**Work to complete**: The stretch from the line with "Here's a glimpse" through the line with "- 📚 Always exploring" in the records below: write it out exactly, and nothing else.

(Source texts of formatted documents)
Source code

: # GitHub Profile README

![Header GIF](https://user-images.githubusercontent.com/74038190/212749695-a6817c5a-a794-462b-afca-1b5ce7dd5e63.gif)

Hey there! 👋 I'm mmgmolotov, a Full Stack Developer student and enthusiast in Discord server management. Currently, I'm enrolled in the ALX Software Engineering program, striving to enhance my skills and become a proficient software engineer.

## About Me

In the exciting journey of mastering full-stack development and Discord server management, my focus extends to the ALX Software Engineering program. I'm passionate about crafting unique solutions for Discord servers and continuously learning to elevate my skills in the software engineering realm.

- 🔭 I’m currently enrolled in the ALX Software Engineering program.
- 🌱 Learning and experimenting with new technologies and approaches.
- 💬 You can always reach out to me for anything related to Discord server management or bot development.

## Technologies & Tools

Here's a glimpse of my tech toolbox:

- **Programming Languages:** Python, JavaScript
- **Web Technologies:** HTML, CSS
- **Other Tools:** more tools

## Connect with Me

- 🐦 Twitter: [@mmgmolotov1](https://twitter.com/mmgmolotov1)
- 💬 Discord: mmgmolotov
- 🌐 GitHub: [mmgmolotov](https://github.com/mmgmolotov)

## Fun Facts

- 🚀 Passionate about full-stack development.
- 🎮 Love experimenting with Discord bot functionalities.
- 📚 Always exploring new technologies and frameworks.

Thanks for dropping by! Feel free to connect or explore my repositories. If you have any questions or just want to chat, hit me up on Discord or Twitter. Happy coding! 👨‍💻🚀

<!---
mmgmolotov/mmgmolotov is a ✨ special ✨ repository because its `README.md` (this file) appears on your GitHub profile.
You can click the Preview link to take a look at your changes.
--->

**Answer below**:
Here's a glimpse of my tech toolbox:

- **Programming Languages:** Python, JavaScript
- **Web Technologies:** HTML, CSS
- **Other Tools:** more tools

## Connect with Me

- 🐦 Twitter: [@mmgmolotov1](https://twitter.com/mmgmolotov1)
- 💬 Discord: mmgmolotov
- 🌐 GitHub: [mmgmolotov](https://github.com/mmgmolotov)

## Fun Facts

- 🚀 Passionate about full-stack development.
- 🎮 Love experimenting with Discord bot functionalities.
- 📚 Always exploring new technologies and frameworks.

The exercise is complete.